▸ Exercise
In the records that follow, show each line where the word "branding" is present.

########################################

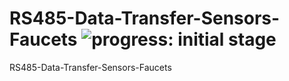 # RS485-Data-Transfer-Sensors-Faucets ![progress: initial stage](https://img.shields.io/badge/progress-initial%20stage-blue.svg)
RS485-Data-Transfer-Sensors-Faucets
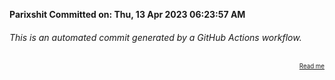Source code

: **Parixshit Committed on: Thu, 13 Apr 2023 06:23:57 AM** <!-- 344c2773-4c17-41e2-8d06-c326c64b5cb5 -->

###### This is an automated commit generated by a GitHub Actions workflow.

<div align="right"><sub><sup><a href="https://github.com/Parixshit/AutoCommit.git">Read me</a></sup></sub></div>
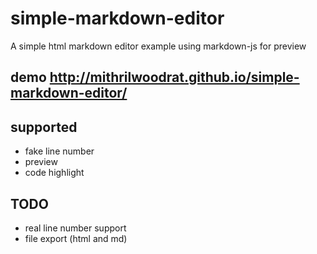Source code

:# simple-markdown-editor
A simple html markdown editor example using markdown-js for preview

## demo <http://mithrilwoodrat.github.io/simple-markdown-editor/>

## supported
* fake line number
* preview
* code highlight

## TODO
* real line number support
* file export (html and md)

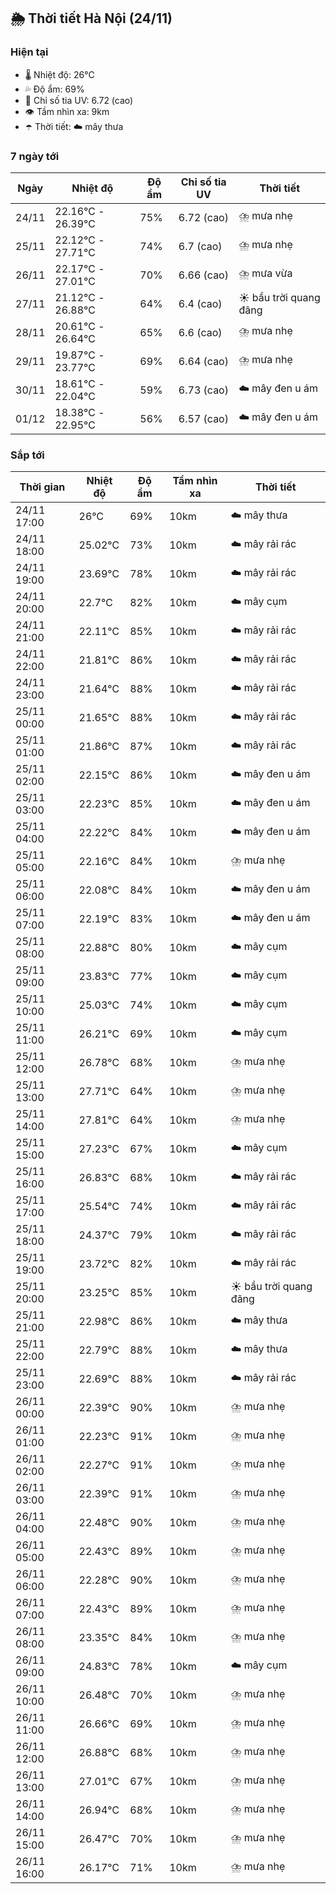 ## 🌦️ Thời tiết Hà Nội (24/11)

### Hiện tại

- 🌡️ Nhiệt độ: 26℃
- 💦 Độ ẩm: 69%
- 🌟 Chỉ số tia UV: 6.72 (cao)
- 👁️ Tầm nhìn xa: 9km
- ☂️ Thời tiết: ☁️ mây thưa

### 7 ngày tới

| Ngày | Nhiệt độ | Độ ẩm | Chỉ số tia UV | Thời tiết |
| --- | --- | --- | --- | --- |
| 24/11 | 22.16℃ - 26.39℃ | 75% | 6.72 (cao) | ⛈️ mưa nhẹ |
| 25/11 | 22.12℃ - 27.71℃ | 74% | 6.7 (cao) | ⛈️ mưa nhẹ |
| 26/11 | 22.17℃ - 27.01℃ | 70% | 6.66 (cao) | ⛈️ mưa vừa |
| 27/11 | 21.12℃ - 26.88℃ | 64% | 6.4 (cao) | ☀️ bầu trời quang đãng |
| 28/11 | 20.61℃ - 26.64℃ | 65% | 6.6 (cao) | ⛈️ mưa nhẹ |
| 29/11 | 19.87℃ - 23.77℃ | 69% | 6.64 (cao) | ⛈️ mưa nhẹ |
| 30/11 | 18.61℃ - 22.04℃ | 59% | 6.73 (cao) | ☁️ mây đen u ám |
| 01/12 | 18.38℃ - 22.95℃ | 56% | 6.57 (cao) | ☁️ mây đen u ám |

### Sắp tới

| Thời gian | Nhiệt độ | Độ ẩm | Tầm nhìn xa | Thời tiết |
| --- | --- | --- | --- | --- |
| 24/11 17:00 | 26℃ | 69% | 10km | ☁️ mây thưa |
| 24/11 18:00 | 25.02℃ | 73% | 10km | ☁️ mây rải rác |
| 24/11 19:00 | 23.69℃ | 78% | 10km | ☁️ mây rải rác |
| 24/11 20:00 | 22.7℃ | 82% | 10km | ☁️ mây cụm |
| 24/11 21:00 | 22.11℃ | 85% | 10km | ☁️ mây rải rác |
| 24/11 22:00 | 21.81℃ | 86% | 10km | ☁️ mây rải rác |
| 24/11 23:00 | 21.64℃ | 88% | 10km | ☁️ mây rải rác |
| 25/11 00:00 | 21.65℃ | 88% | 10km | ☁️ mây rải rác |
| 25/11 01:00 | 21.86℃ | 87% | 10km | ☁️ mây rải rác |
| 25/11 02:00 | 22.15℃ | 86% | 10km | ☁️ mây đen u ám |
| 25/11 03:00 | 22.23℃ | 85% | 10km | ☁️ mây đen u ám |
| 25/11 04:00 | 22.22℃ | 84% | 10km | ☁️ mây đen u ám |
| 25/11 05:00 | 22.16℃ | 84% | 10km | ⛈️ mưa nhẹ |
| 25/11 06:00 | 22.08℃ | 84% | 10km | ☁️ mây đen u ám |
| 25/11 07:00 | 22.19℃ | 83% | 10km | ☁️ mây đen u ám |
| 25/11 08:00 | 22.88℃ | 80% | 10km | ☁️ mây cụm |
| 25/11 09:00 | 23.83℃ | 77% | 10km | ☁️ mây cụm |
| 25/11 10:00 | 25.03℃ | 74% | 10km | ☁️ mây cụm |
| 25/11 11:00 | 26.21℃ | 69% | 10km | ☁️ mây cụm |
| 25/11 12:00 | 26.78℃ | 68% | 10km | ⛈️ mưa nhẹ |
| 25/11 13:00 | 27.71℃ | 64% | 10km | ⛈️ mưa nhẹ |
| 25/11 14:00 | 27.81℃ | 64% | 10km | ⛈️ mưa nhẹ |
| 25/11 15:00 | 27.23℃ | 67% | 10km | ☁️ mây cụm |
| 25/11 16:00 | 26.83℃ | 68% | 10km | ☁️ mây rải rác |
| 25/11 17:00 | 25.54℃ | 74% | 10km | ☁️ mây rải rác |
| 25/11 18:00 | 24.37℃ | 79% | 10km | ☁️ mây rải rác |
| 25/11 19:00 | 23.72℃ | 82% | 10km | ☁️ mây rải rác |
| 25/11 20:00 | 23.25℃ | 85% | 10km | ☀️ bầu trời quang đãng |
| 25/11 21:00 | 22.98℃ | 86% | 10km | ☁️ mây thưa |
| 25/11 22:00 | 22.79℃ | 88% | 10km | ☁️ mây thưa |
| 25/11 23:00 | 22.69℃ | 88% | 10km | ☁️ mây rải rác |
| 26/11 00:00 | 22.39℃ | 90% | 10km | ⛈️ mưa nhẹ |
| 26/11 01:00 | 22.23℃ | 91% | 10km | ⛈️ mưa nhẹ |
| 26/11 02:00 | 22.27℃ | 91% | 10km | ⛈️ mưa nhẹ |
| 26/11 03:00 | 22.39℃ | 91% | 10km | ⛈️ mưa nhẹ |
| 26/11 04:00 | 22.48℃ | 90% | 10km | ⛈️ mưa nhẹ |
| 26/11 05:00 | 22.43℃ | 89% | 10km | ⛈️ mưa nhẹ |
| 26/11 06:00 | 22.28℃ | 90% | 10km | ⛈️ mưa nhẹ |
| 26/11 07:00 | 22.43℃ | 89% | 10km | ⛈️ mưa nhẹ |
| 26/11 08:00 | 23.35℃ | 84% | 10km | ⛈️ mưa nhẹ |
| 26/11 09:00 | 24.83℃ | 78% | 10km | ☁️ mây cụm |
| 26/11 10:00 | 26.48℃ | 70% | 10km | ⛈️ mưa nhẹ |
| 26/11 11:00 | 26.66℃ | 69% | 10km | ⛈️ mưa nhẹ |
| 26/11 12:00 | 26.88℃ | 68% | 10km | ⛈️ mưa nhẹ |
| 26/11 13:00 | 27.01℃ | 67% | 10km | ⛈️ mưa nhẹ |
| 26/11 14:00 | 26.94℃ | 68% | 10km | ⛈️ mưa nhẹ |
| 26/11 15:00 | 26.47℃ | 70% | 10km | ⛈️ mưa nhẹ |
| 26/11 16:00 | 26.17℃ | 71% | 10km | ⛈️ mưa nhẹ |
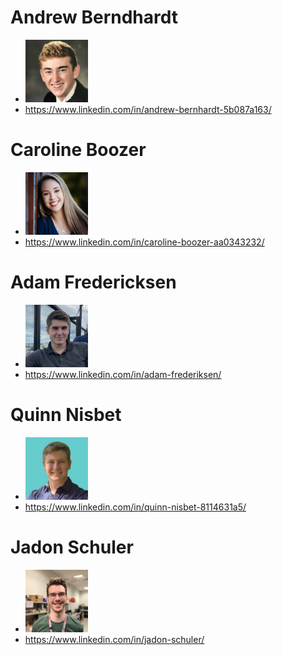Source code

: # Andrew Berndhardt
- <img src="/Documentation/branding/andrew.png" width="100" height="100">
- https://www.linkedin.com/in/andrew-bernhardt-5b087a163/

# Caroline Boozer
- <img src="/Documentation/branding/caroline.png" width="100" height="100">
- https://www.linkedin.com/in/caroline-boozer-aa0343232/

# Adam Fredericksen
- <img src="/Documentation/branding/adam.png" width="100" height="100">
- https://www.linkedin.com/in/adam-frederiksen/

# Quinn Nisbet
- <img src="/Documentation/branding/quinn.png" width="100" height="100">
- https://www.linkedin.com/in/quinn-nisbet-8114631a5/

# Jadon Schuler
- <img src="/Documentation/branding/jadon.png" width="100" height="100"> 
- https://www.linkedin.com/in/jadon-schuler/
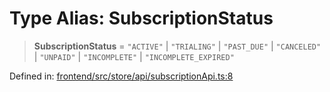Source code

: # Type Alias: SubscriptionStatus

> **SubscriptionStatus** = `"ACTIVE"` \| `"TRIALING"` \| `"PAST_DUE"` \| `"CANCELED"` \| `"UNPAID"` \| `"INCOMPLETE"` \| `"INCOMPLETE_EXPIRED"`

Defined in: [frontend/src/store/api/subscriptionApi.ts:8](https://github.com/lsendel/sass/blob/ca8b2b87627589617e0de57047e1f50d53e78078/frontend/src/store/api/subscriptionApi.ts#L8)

########################################

▸ Solution
- <img src="/Documentation/branding/andrew.png" width="100" height="100">
- <img src="/Documentation/branding/caroline.png" width="100" height="100">
- <img src="/Documentation/branding/adam.png" width="100" height="100">
- <img src="/Documentation/branding/quinn.png" width="100" height="100">
- <img src="/Documentation/branding/jadon.png" width="100" height="100"> 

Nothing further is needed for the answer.